• _The task_:
Copy out the listing below so that each line matches exactly.
§ §
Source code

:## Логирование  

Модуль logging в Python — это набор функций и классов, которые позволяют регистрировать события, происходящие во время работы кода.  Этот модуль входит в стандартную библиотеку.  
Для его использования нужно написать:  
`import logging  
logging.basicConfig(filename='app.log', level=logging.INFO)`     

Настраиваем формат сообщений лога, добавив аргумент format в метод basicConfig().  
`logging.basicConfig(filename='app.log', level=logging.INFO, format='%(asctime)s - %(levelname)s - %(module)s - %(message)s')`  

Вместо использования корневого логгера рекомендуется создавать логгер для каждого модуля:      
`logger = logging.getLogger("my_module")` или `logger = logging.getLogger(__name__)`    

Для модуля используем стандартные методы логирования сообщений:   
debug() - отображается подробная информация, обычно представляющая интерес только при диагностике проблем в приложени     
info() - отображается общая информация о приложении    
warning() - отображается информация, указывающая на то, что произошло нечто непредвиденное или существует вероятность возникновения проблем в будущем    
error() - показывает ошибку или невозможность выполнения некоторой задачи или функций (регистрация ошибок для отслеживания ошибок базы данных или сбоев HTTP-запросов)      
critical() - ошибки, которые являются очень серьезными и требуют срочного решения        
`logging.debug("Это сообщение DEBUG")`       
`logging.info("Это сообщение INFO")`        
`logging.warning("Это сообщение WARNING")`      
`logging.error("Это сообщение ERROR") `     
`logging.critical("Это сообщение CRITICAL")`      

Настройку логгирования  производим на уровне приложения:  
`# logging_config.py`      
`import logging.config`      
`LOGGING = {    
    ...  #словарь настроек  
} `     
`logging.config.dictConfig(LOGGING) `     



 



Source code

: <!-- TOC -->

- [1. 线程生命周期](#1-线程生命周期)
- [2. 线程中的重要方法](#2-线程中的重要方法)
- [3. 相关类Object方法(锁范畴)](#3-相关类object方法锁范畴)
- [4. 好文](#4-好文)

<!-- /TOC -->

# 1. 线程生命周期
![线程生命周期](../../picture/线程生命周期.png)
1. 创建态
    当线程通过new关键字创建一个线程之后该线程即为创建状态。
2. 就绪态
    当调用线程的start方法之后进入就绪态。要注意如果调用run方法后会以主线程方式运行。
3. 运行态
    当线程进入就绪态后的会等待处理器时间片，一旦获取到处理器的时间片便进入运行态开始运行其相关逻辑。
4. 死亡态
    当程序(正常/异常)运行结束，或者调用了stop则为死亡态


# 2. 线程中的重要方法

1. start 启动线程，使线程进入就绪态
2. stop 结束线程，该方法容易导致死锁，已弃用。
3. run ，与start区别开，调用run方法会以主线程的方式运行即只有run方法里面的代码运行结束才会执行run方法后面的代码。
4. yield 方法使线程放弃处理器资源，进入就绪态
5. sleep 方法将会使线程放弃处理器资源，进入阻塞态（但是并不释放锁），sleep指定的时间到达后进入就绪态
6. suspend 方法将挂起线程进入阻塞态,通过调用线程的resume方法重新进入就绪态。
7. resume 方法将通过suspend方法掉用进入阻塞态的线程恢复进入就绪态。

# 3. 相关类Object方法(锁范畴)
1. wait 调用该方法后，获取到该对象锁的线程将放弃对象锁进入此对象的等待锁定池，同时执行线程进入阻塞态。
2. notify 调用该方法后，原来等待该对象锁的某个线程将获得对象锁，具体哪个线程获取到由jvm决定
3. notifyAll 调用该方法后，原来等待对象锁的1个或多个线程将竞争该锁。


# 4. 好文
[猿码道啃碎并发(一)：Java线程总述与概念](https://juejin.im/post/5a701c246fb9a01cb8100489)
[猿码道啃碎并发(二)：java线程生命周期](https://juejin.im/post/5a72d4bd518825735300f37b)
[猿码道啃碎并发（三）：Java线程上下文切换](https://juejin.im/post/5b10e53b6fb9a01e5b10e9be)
§ §
• _Response below_:
Source code

:## Логирование  

Модуль logging в Python — это набор функций и классов, которые позволяют регистрировать события, происходящие во время работы кода.  Этот модуль входит в стандартную библиотеку.  
Для его использования нужно написать:  
`import logging  
logging.basicConfig(filename='app.log', level=logging.INFO)`     

Настраиваем формат сообщений лога, добавив аргумент format в метод basicConfig().  
`logging.basicConfig(filename='app.log', level=logging.INFO, format='%(asctime)s - %(levelname)s - %(module)s - %(message)s')`  

Вместо использования корневого логгера рекомендуется создавать логгер для каждого модуля:      
`logger = logging.getLogger("my_module")` или `logger = logging.getLogger(__name__)`    

Для модуля используем стандартные методы логирования сообщений:   
debug() - отображается подробная информация, обычно представляющая интерес только при диагностике проблем в приложени     
info() - отображается общая информация о приложении    
warning() - отображается информация, указывающая на то, что произошло нечто непредвиденное или существует вероятность возникновения проблем в будущем    
error() - показывает ошибку или невозможность выполнения некоторой задачи или функций (регистрация ошибок для отслеживания ошибок базы данных или сбоев HTTP-запросов)      
critical() - ошибки, которые являются очень серьезными и требуют срочного решения        
`logging.debug("Это сообщение DEBUG")`       
`logging.info("Это сообщение INFO")`        
`logging.warning("Это сообщение WARNING")`      
`logging.error("Это сообщение ERROR") `     
`logging.critical("Это сообщение CRITICAL")`      

Настройку логгирования  производим на уровне приложения:  
`# logging_config.py`      
`import logging.config`      
`LOGGING = {    
    ...  #словарь настроек  
} `     
`logging.config.dictConfig(LOGGING) `     



 



Source code

: <!-- TOC -->

- [1. 线程生命周期](#1-线程生命周期)
- [2. 线程中的重要方法](#2-线程中的重要方法)
- [3. 相关类Object方法(锁范畴)](#3-相关类object方法锁范畴)
- [4. 好文](#4-好文)

<!-- /TOC -->

# 1. 线程生命周期
![线程生命周期](../../picture/线程生命周期.png)
1. 创建态
    当线程通过new关键字创建一个线程之后该线程即为创建状态。
2. 就绪态
    当调用线程的start方法之后进入就绪态。要注意如果调用run方法后会以主线程方式运行。
3. 运行态
    当线程进入就绪态后的会等待处理器时间片，一旦获取到处理器的时间片便进入运行态开始运行其相关逻辑。
4. 死亡态
    当程序(正常/异常)运行结束，或者调用了stop则为死亡态


# 2. 线程中的重要方法

1. start 启动线程，使线程进入就绪态
2. stop 结束线程，该方法容易导致死锁，已弃用。
3. run ，与start区别开，调用run方法会以主线程的方式运行即只有run方法里面的代码运行结束才会执行run方法后面的代码。
4. yield 方法使线程放弃处理器资源，进入就绪态
5. sleep 方法将会使线程放弃处理器资源，进入阻塞态（但是并不释放锁），sleep指定的时间到达后进入就绪态
6. suspend 方法将挂起线程进入阻塞态,通过调用线程的resume方法重新进入就绪态。
7. resume 方法将通过suspend方法掉用进入阻塞态的线程恢复进入就绪态。

# 3. 相关类Object方法(锁范畴)
1. wait 调用该方法后，获取到该对象锁的线程将放弃对象锁进入此对象的等待锁定池，同时执行线程进入阻塞态。
2. notify 调用该方法后，原来等待该对象锁的某个线程将获得对象锁，具体哪个线程获取到由jvm决定
3. notifyAll 调用该方法后，原来等待对象锁的1个或多个线程将竞争该锁。


# 4. 好文
[猿码道啃碎并发(一)：Java线程总述与概念](https://juejin.im/post/5a701c246fb9a01cb8100489)
[猿码道啃碎并发(二)：java线程生命周期](https://juejin.im/post/5a72d4bd518825735300f37b)
[猿码道啃碎并发（三）：Java线程上下文切换](https://juejin.im/post/5b10e53b6fb9a01e5b10e9be)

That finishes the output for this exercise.